Records for this task:

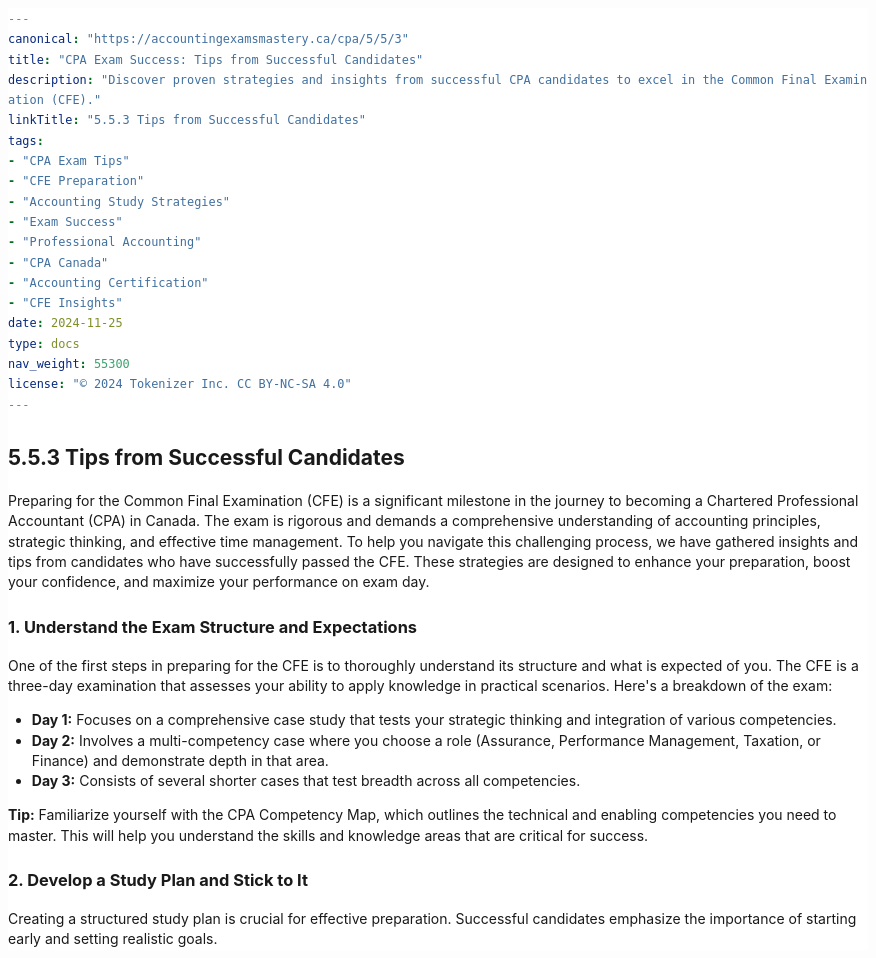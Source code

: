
 ```yaml
---
canonical: "https://accountingexamsmastery.ca/cpa/5/5/3"
title: "CPA Exam Success: Tips from Successful Candidates"
description: "Discover proven strategies and insights from successful CPA candidates to excel in the Common Final Examination (CFE)."
linkTitle: "5.5.3 Tips from Successful Candidates"
tags:
- "CPA Exam Tips"
- "CFE Preparation"
- "Accounting Study Strategies"
- "Exam Success"
- "Professional Accounting"
- "CPA Canada"
- "Accounting Certification"
- "CFE Insights"
date: 2024-11-25
type: docs
nav_weight: 55300
license: "© 2024 Tokenizer Inc. CC BY-NC-SA 4.0"
---
```


## 5.5.3 Tips from Successful Candidates

Preparing for the Common Final Examination (CFE) is a significant milestone in the journey to becoming a Chartered Professional Accountant (CPA) in Canada. The exam is rigorous and demands a comprehensive understanding of accounting principles, strategic thinking, and effective time management. To help you navigate this challenging process, we have gathered insights and tips from candidates who have successfully passed the CFE. These strategies are designed to enhance your preparation, boost your confidence, and maximize your performance on exam day.

### **1. Understand the Exam Structure and Expectations**

One of the first steps in preparing for the CFE is to thoroughly understand its structure and what is expected of you. The CFE is a three-day examination that assesses your ability to apply knowledge in practical scenarios. Here's a breakdown of the exam:

- **Day 1:** Focuses on a comprehensive case study that tests your strategic thinking and integration of various competencies.
- **Day 2:** Involves a multi-competency case where you choose a role (Assurance, Performance Management, Taxation, or Finance) and demonstrate depth in that area.
- **Day 3:** Consists of several shorter cases that test breadth across all competencies.

**Tip:** Familiarize yourself with the CPA Competency Map, which outlines the technical and enabling competencies you need to master. This will help you understand the skills and knowledge areas that are critical for success.

### **2. Develop a Study Plan and Stick to It**

Creating a structured study plan is crucial for effective preparation. Successful candidates emphasize the importance of starting early and setting realistic goals.

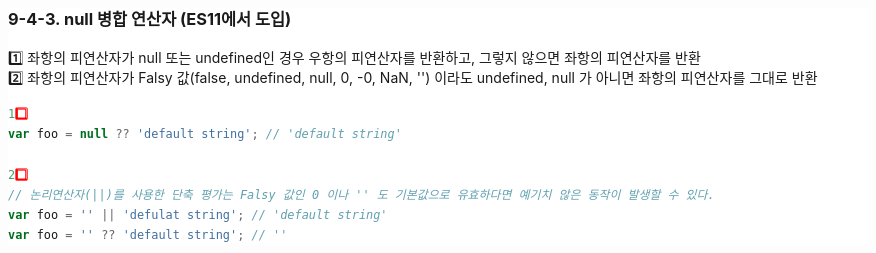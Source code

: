 ### 9-4-3. null 병합 연산자 (ES11에서 도입)

1️⃣ 좌항의 피연산자가 null 또는 undefined인 경우 우항의 피연산자를 반환하고, 그렇지 않으면 좌항의 피연산자를 반환  
2️⃣ 좌항의 피연산자가 Falsy 값(false, undefined, null, 0, -0, NaN, '') 이라도 undefined, null 가 아니면 좌항의 피연산자를 그대로 반환

```javascript
1️⃣
var foo = null ?? 'default string'; // 'default string'

2️⃣
// 논리연산자(||)를 사용한 단축 평가는 Falsy 값인 0 이나 '' 도 기본값으로 유효하다면 예기치 않은 동작이 발생할 수 있다.
var foo = '' || 'defulat string'; // 'default string'
var foo = '' ?? 'default string'; // ''
```
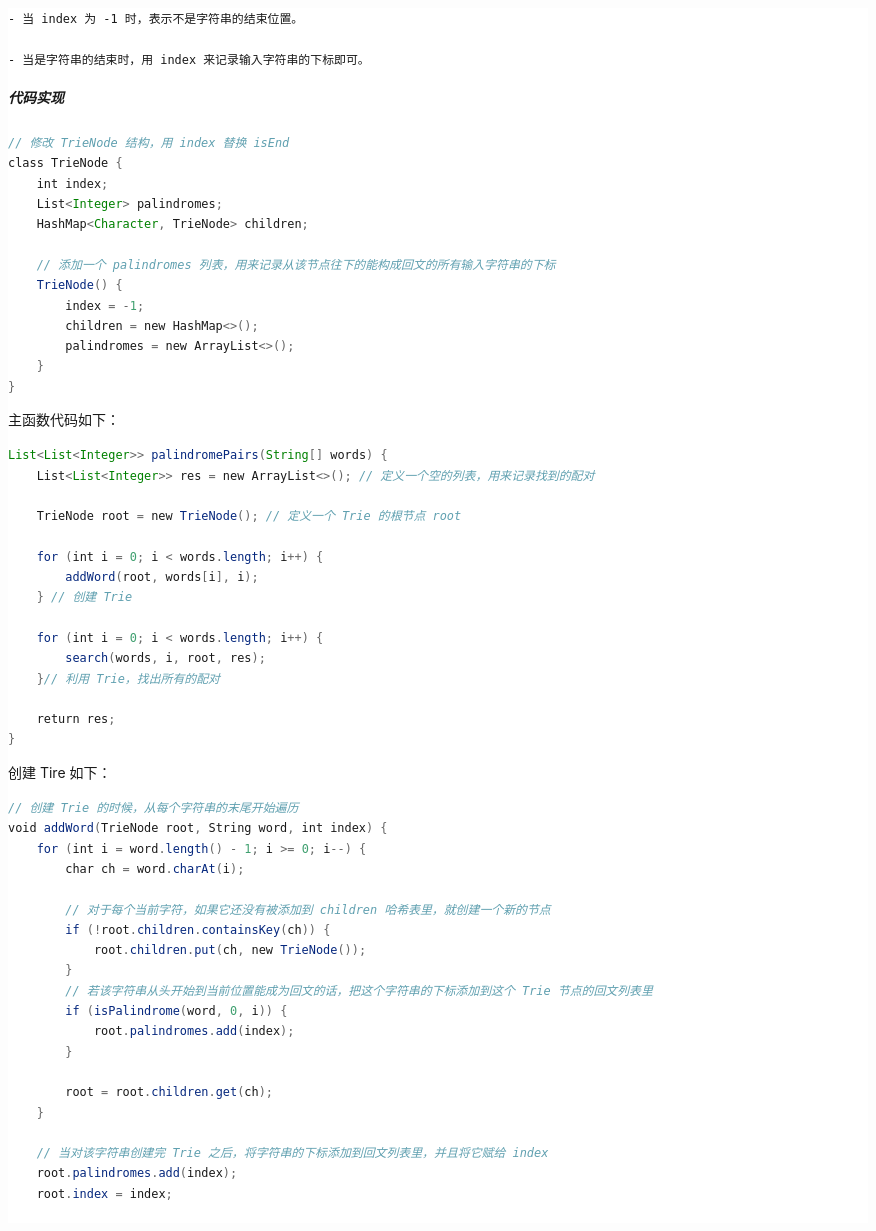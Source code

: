     - 当 index 为 -1 时，表示不是字符串的结束位置。

    - 当是字符串的结束时，用 index 来记录输入字符串的下标即可。



##### 代码实现

```java
// 修改 TrieNode 结构，用 index 替换 isEnd
class TrieNode {
    int index;
    List<Integer> palindromes;
    HashMap<Character, TrieNode> children;

    // 添加一个 palindromes 列表，用来记录从该节点往下的能构成回文的所有输入字符串的下标
    TrieNode() {
        index = -1;
        children = new HashMap<>();
        palindromes = new ArrayList<>();
    }
}
```

主函数代码如下：

```java
List<List<Integer>> palindromePairs(String[] words) {
    List<List<Integer>> res = new ArrayList<>(); // 定义一个空的列表，用来记录找到的配对
  
    TrieNode root = new TrieNode(); // 定义一个 Trie 的根节点 root
  
    for (int i = 0; i < words.length; i++) {
        addWord(root, words[i], i);
    } // 创建 Trie
  
    for (int i = 0; i < words.length; i++) {
        search(words, i, root, res);
    }// 利用 Trie，找出所有的配对

    return res;
}
```

创建 Tire 如下：

```java
// 创建 Trie 的时候，从每个字符串的末尾开始遍历
void addWord(TrieNode root, String word, int index) {
    for (int i = word.length() - 1; i >= 0; i--) {
        char ch = word.charAt(i);

        // 对于每个当前字符，如果它还没有被添加到 children 哈希表里，就创建一个新的节点  
        if (!root.children.containsKey(ch)) {
            root.children.put(ch, new TrieNode());
        }
        // 若该字符串从头开始到当前位置能成为回文的话，把这个字符串的下标添加到这个 Trie 节点的回文列表里 
        if (isPalindrome(word, 0, i)) {
            root.palindromes.add(index);
        }
    
        root = root.children.get(ch);
    }
    
    // 当对该字符串创建完 Trie 之后，将字符串的下标添加到回文列表里，并且将它赋给 index
    root.palindromes.add(index);
    root.index = index;
  
```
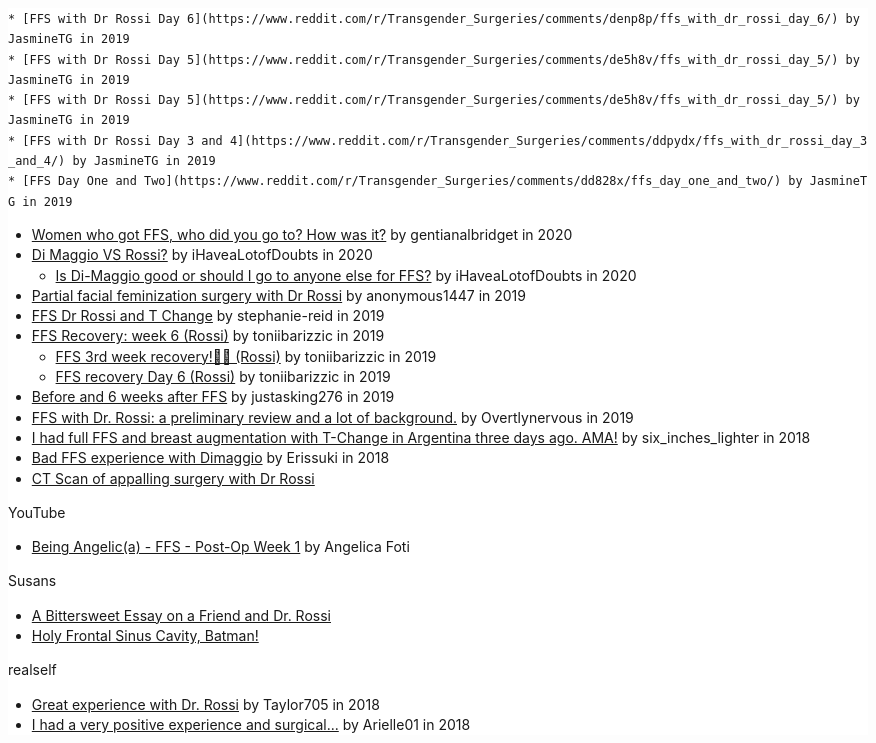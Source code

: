    * [FFS with Dr Rossi Day 6](https://www.reddit.com/r/Transgender_Surgeries/comments/denp8p/ffs_with_dr_rossi_day_6/) by JasmineTG in 2019
    * [FFS with Dr Rossi Day 5](https://www.reddit.com/r/Transgender_Surgeries/comments/de5h8v/ffs_with_dr_rossi_day_5/) by JasmineTG in 2019
    * [FFS with Dr Rossi Day 5](https://www.reddit.com/r/Transgender_Surgeries/comments/de5h8v/ffs_with_dr_rossi_day_5/) by JasmineTG in 2019
    * [FFS with Dr Rossi Day 3 and 4](https://www.reddit.com/r/Transgender_Surgeries/comments/ddpydx/ffs_with_dr_rossi_day_3_and_4/) by JasmineTG in 2019
    * [FFS Day One and Two](https://www.reddit.com/r/Transgender_Surgeries/comments/dd828x/ffs_day_one_and_two/) by JasmineTG in 2019
* [Women who got FFS, who did you go to? How was it?](https://www.reddit.com/r/transgenderau/comments/k17blz/women_who_got_ffs_who_did_you_go_to_how_was_it/) by gentianalbridget in 2020
* [Di Maggio VS Rossi?](https://www.reddit.com/r/Transgender_Surgeries/comments/jk24md/di_maggio_vs_rossi/) by iHaveaLotofDoubts in 2020
    * [Is Di-Maggio good or should I go to anyone else for FFS?](https://www.reddit.com/r/Transgender_Surgeries/comments/eqrxei/is_dimaggio_good_or_should_i_go_to_anyone_else/) by iHaveaLotofDoubts in 2020
* [Partial facial feminization surgery with Dr Rossi](https://www.reddit.com/r/PlasticSurgery/comments/e10umi/partial_facial_feminization_surgery_with_dr_rossi/) by anonymous1447 in 2019
* [FFS Dr Rossi and T Change](https://www.reddit.com/r/Transgender_Surgeries/comments/cfumaf/ffs_dr_rossi_and_t_change/) by  stephanie-reid in 2019
* [FFS Recovery: week 6 (Rossi)](https://www.reddit.com/r/asktransgender/comments/bribu8/ffs_recovery_week_6_rossi/) by toniibarizzic in 2019
    * [FFS 3rd week recovery!👼🏻 (Rossi)](https://www.reddit.com/r/asktransgender/comments/bjk6fj/ffs_3rd_week_recovery_rossi/) by toniibarizzic in 2019
    * [FFS recovery Day 6 (Rossi)](https://www.reddit.com/r/asktransgender/comments/bcs1zc/ffs_recovery_day_6_rossi/) by toniibarizzic in 2019
* [Before and 6 weeks after FFS](https://www.reddit.com/r/transtimelines/comments/b5g090/before_and_6_weeks_after_ffs/) by justasking276 in 2019
* [FFS with Dr. Rossi: a preliminary review and a lot of background.](https://www.reddit.com/r/MtF/comments/ath3x6/ffs_with_dr_rossi_a_preliminary_review_and_a_lot/) by Overtlynervous in 2019
* [I had full FFS and breast augmentation with T-Change in Argentina three days ago. AMA!](https://www.reddit.com/r/asktransgender/comments/8m91o5/i_had_full_ffs_and_breast_augmentation_with/) by six_inches_lighter in 2018
* [Bad FFS experience with Dimaggio](https://www.reddit.com/r/MtF/comments/8ufr0p/bad_ffs_experience_with_dimaggio/) by Erissuki in 2018
* [CT Scan of appalling surgery with Dr Rossi](https://www.reddit.com/r/asktransgender/comments/4z32uq/ct_scan_of_appalling_surgery_with_dr_rossi/)

YouTube

* [Being Angelic(a) - FFS - Post-Op Week 1](https://www.youtube.com/watch?v=xT-2f227MaI) by Angelica Foti

Susans

* [A Bittersweet Essay on a Friend and Dr. Rossi](https://www.susans.org/forums/index.php/topic,236106.msg)
* [Holy Frontal Sinus Cavity, Batman!](https://www.susans.org/forums/index.php/topic,195259.0.html)

realself

* [Great experience with Dr. Rossi](https://www.realself.com/review/argentina-great-experience-dr-rossi) by Taylor705 in 2018
* [I had a very positive experience and surgical...](https://www.realself.com/review/argentina-ar-mtf-facial-feminization-surgery-ffs-dr-javier-rossi) by Arielle01 in 2018
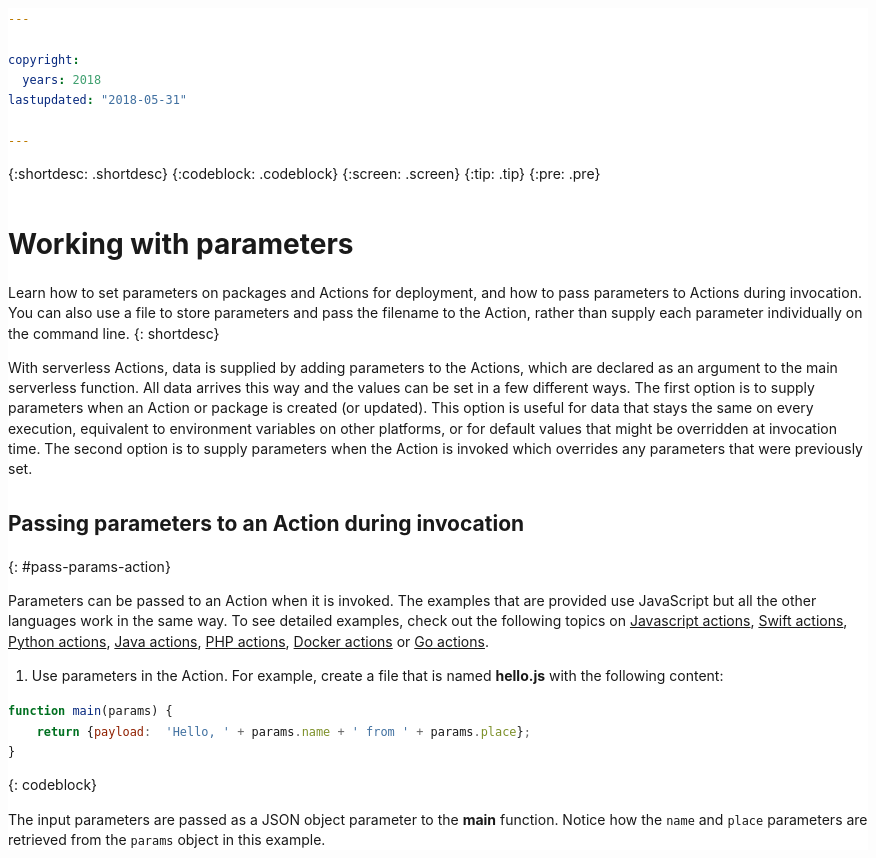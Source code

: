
 ```yaml
---

copyright:
  years: 2018
lastupdated: "2018-05-31"

---
```


{:shortdesc: .shortdesc}
{:codeblock: .codeblock}
{:screen: .screen}
{:tip: .tip}
{:pre: .pre}

# Working with parameters

Learn how to set parameters on packages and Actions for deployment, and how to pass parameters to Actions during invocation. You can also use a file to store parameters and pass the filename to the Action, rather than supply each parameter individually on the command line.
{: shortdesc}

With serverless Actions, data is supplied by adding parameters to the Actions, which are declared as an argument to the main serverless function. All data arrives this way and the values can be set in a few different ways. The first option is to supply parameters when an Action or package is created (or updated). This option is useful for data that stays the same on every execution, equivalent to environment variables on other platforms, or for default values that might be overridden at invocation time. The second option is to supply parameters when the Action is invoked which overrides any parameters that were previously set.

## Passing parameters to an Action during invocation
{: #pass-params-action}

Parameters can be passed to an Action when it is invoked. The examples that are provided use JavaScript but all the other languages work in the same way. To see detailed examples, check out the following topics on [Javascript actions](./openwhisk_actions.html#creating-and-invoking-javascript-actions), [Swift actions](./openwhisk_actions.html#creating-swift-actions), [Python actions](./openwhisk_actions.html#creating-python-actions), [Java actions](./openwhisk_actions.html#creating-java-actions), [PHP actions](./openwhisk_actions.html#creating-php-actions), [Docker actions](./openwhisk_actions.html#creating-docker-actions) or [Go actions](./openwhisk_actions.html#creating-go-actions).

1. Use parameters in the Action. For example, create a file that is named **hello.js** with the following content:
  ```javascript
  function main(params) {
      return {payload:  'Hello, ' + params.name + ' from ' + params.place};
  }
  ```
  {: codeblock}

  The input parameters are passed as a JSON object parameter to the **main** function. Notice how the `name` and `place` parameters are retrieved from the `params` object in this example.
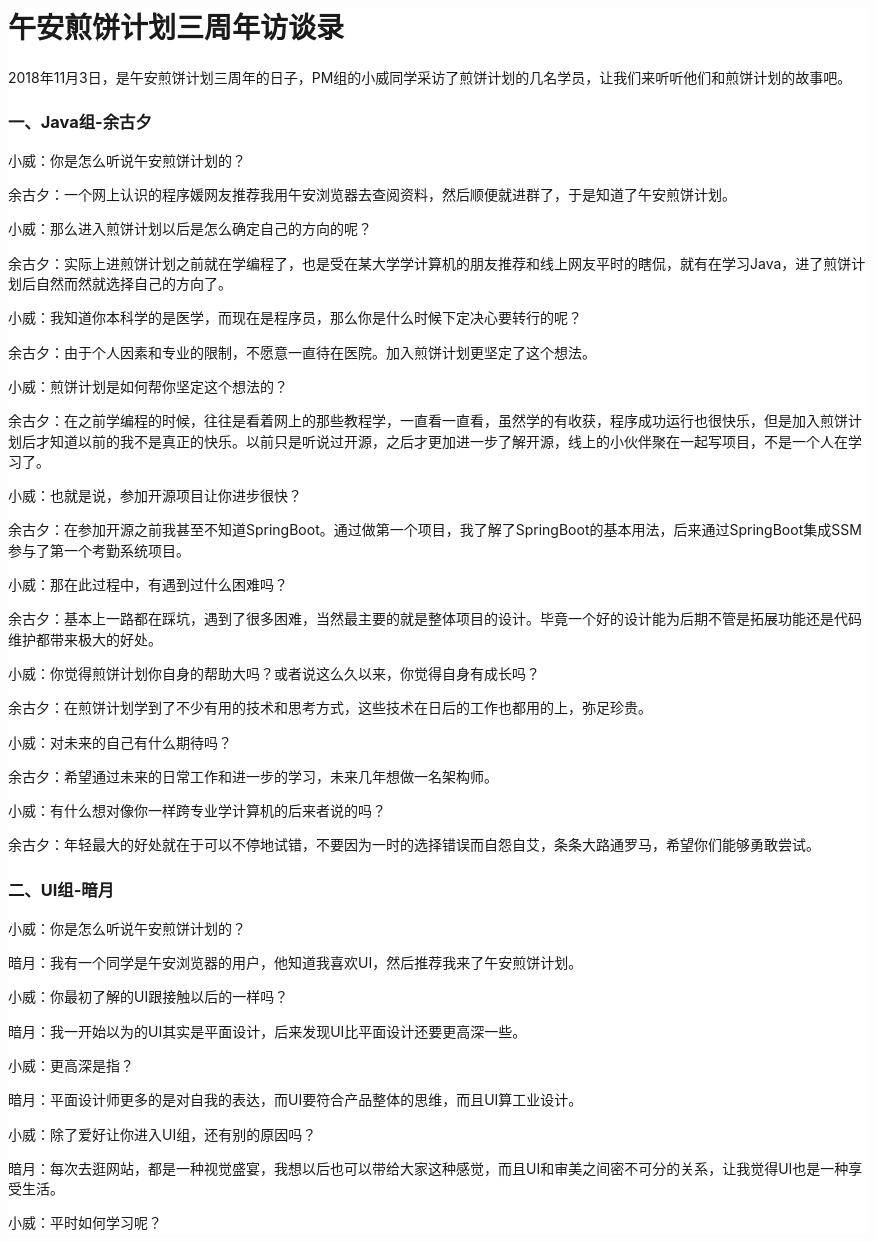 # 午安煎饼计划三周年访谈录

2018年11月3日，是午安煎饼计划三周年的日子，PM组的小威同学采访了煎饼计划的几名学员，让我们来听听他们和煎饼计划的故事吧。

### 一、Java组-余古夕

小威：你是怎么听说午安煎饼计划的？

余古夕：一个网上认识的程序媛网友推荐我用午安浏览器去查阅资料，然后顺便就进群了，于是知道了午安煎饼计划。

小威：那么进入煎饼计划以后是怎么确定自己的方向的呢？

余古夕：实际上进煎饼计划之前就在学编程了，也是受在某大学学计算机的朋友推荐和线上网友平时的瞎侃，就有在学习Java，进了煎饼计划后自然而然就选择自己的方向了。

小威：我知道你本科学的是医学，而现在是程序员，那么你是什么时候下定决心要转行的呢？

余古夕：由于个人因素和专业的限制，不愿意一直待在医院。加入煎饼计划更坚定了这个想法。

小威：煎饼计划是如何帮你坚定这个想法的？

余古夕：在之前学编程的时候，往往是看着网上的那些教程学，一直看一直看，虽然学的有收获，程序成功运行也很快乐，但是加入煎饼计划后才知道以前的我不是真正的快乐。以前只是听说过开源，之后才更加进一步了解开源，线上的小伙伴聚在一起写项目，不是一个人在学习了。

小威：也就是说，参加开源项目让你进步很快？

余古夕：在参加开源之前我甚至不知道SpringBoot。通过做第一个项目，我了解了SpringBoot的基本用法，后来通过SpringBoot集成SSM参与了第一个考勤系统项目。

小威：那在此过程中，有遇到过什么困难吗？

余古夕：基本上一路都在踩坑，遇到了很多困难，当然最主要的就是整体项目的设计。毕竟一个好的设计能为后期不管是拓展功能还是代码维护都带来极大的好处。

小威：你觉得煎饼计划你自身的帮助大吗？或者说这么久以来，你觉得自身有成长吗？

余古夕：在煎饼计划学到了不少有用的技术和思考方式，这些技术在日后的工作也都用的上，弥足珍贵。

小威：对未来的自己有什么期待吗？

余古夕：希望通过未来的日常工作和进一步的学习，未来几年想做一名架构师。

小威：有什么想对像你一样跨专业学计算机的后来者说的吗？

余古夕：年轻最大的好处就在于可以不停地试错，不要因为一时的选择错误而自怨自艾，条条大路通罗马，希望你们能够勇敢尝试。

### 二、UI组-暗月

小威：你是怎么听说午安煎饼计划的？

暗月：我有一个同学是午安浏览器的用户，他知道我喜欢UI，然后推荐我来了午安煎饼计划。

小威：你最初了解的UI跟接触以后的一样吗？

暗月：我一开始以为的UI其实是平面设计，后来发现UI比平面设计还要更高深一些。

小威：更高深是指？

暗月：平面设计师更多的是对自我的表达，而UI要符合产品整体的思维，而且UI算工业设计。

小威：除了爱好让你进入UI组，还有别的原因吗？

暗月：每次去逛网站，都是一种视觉盛宴，我想以后也可以带给大家这种感觉，而且UI和审美之间密不可分的关系，让我觉得UI也是一种享受生活。

小威：平时如何学习呢？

Task instructions:
Every line above with the string "which" in it needs to be copied.

Written solution:
**Tip:** Familiarize yourself with the CPA Competency Map, which outlines the technical and enabling competencies you need to master. This will help you understand the skills and knowledge areas that are critical for success.
With serverless Actions, data is supplied by adding parameters to the Actions, which are declared as an argument to the main serverless function. All data arrives this way and the values can be set in a few different ways. The first option is to supply parameters when an Action or package is created (or updated). This option is useful for data that stays the same on every execution, equivalent to environment variables on other platforms, or for default values that might be overridden at invocation time. The second option is to supply parameters when the Action is invoked which overrides any parameters that were previously set.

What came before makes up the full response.